Hash tables
P.J. Drongowski
8 December 2004
Keys and selection
* In search, a key is used to select a key-value pair in order to
retrieve the value associated with the key
* A key can be used as a kind of address
+ Memory addresses are unsigned binary integers that select a
particular memory cells to store and retrieve binary data
+ Similarly, an array index selects an element in an array
* The notion of key can be generalized to include symbolic names,
text, etc.
+ Some languages, like PERL, support selection of array elements
using strings/symbols
+ PostScript dictionaries use symbolic keys to select key-value pairs
* A hash table is one approach to the implementation of a dictionary
that supports use of symbolic keys
Hash table (overview)
* Conceptually, a hash table consists of an array of C buckets, where
C is the "capacity" of the array
* Each bucket can hold one or more key-value pairs (aka data items)

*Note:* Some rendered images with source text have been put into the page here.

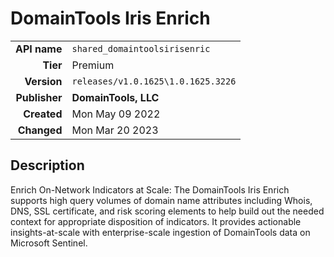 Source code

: # DomainTools Iris Enrich
| | |
|-:|-|
|**API name**|`shared_domaintoolsirisenric`|
|**Tier**|Premium|
|**Version**|`releases/v1.0.1625\1.0.1625.3226`|
|**Publisher**|**DomainTools, LLC**|
|**Created**|Mon May 09 2022|
|**Changed**|Mon Mar 20 2023|

## Description
Enrich On-Network Indicators at Scale: The DomainTools Iris Enrich supports high query volumes of domain name attributes including Whois, DNS, SSL certificate, and risk scoring elements to help build out the needed context for appropriate disposition of indicators. It provides actionable insights-at-scale with enterprise-scale ingestion of DomainTools data on Microsoft Sentinel.
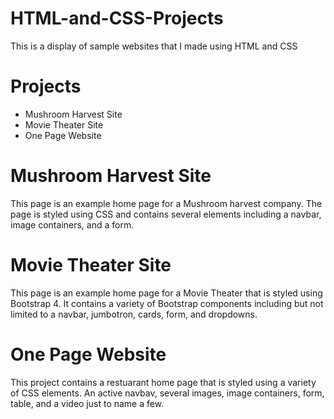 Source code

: # HTML-and-CSS-Projects

This is a display of sample websites that I made using HTML and CSS


# Projects

  * Mushroom Harvest Site
  * Movie Theater Site
  * One Page Website

# Mushroom Harvest Site

This page is an example home page for a Mushroom harvest company. The page is styled 
using CSS and contains several elements including a navbar, image containers, and a form.

# Movie Theater Site 

This page is an example home page for a Movie Theater that is styled using Bootstrap 4.
It contains a variety of Bootstrap components including but not limited to a navbar,
jumbotron, cards, form, and dropdowns.

# One Page Website

This project contains a restuarant home page that is styled using a variety of CSS
elements. An active navbav, several images, image containers, form, table, and a video just to name a few.


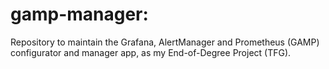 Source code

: # gamp-manager:

Repository to maintain the Grafana, AlertManager and Prometheus (GAMP) configurator and manager app, as my End-of-Degree Project (TFG).
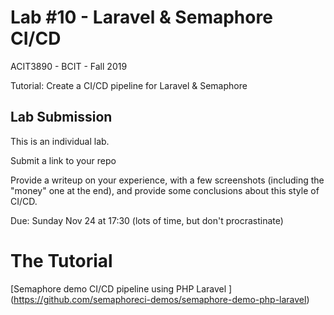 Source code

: # Lab #10 - Laravel &amp; Semaphore CI/CD
ACIT3890 - BCIT - Fall 2019

Tutorial: Create a CI/CD pipeline for Laravel  & Semaphore

## Lab Submission

This is an individual lab.

Submit a link to your repo

Provide a writeup on your experience, with a few screenshots (including the "money"
one at the end), and provide some conclusions about this style of CI/CD.

Due: Sunday Nov 24 at 17:30 (lots of time, but don't procrastinate)



# The Tutorial

[Semaphore demo CI/CD pipeline using PHP Laravel ]
(https://github.com/semaphoreci-demos/semaphore-demo-php-laravel)

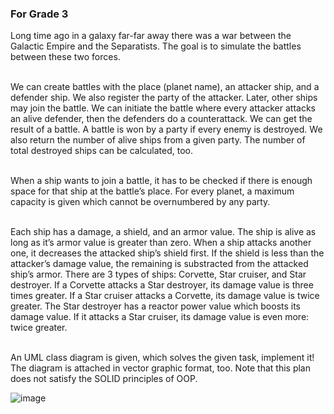 ### For Grade 3 
Long time ago in a galaxy far-far away there was a war between the Galactic Empire and the Separatists. The goal is to simulate the battles between these two forces. 

<br>We can create battles with the place (planet name), an attacker ship, and a defender ship. We also register the party of the attacker. Later, other ships may join the battle. We can initiate the battle where every attacker attacks an alive defender, then the defenders do a counterattack. We can get the result of a battle. A battle is won by a party if every enemy is destroyed. We also return the number of alive ships from a given party. The number of total destroyed ships can be calculated, too. 

<br>When a ship wants to join a battle, it has to be checked if there is enough space for that ship at the battle’s place. For every planet, a maximum capacity is given which cannot be overnumbered by any party. 

<br>Each ship has a damage, a shield, and an armor value. The ship is alive as long as it’s armor value is greater than zero. When a ship attacks another one, it decreases the attacked ship’s shield first. If the shield is less than the attacker’s damage value, the remaining is substracted from the attacked ship’s armor. There are 3 types of ships: Corvette, Star cruiser, and Star destroyer. If a Corvette attacks 
a Star destroyer, its damage value is three times greater. If a Star cruiser attacks a Corvette, its damage value is twice greater. The Star destroyer has a reactor power value which boosts its damage value. If it attacks a Star cruiser, its damage value is even more: twice greater. 

<br>An UML class diagram is given, which solves the given task, implement it! The diagram is attached in vector graphic format, too. Note that this plan does not satisfy the SOLID principles of OOP. 

![image](https://github.com/user-attachments/assets/abcf6aed-5bfd-4704-a2f8-f98d5815f606)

* If there is a one-to-one mapping from a key to an array bucket, a key
directly selects a key-value pair in a bucket in constant time O(1)
* If a matching key-value pair is not found, then a sentinel value
is returned
* Drawbacks
+ If the mapping is not one-to-one, then multiple keys select the same
bucket and the collisions must be resolved in some way
+ The number of buckets C is independent of the number of data items, N,
and many more buckets may be needed than the data items to be stored
+ The bucket array usually requires integer indices not symbolic keys;
symbolic keys must be mapped to integer indices
Hash table (operational)
* A hash table data structure consists of:
+ A bucket array
+ A "hash function"
* The hash function is a mapping from a symbolic key to bucket array index
* Operations
+ Insert(key, value)
- Apply the hash function to the key and store the key-value pair in
the selected bucket
+ Find(key)
- Apply the hash function to the key, find the key-value pair in the
selected bucket and return the associated value
+ Remove(key)
- Apply the hash function to the key and delete the key-value pair
from the selected bucket
* The operations resolve collisions when multiple keys map to the same bucket
+ The "load factor" of the hash table is the ratio N/C, where N is the
number of data items to store and C is the array capacity
+ Design goal is to achieve load factor of one or less
Hash function
* A hash function should be easy to compute and execute quickly
* A hash function should minimize collisions; Ideally, each key maps
to a unique bucket array index
* A hash function should uniformly distribute key-value pairs across
the bucket array
* A hash function often consists of two steps:
+ Computing an integer "hash code" ("hash value")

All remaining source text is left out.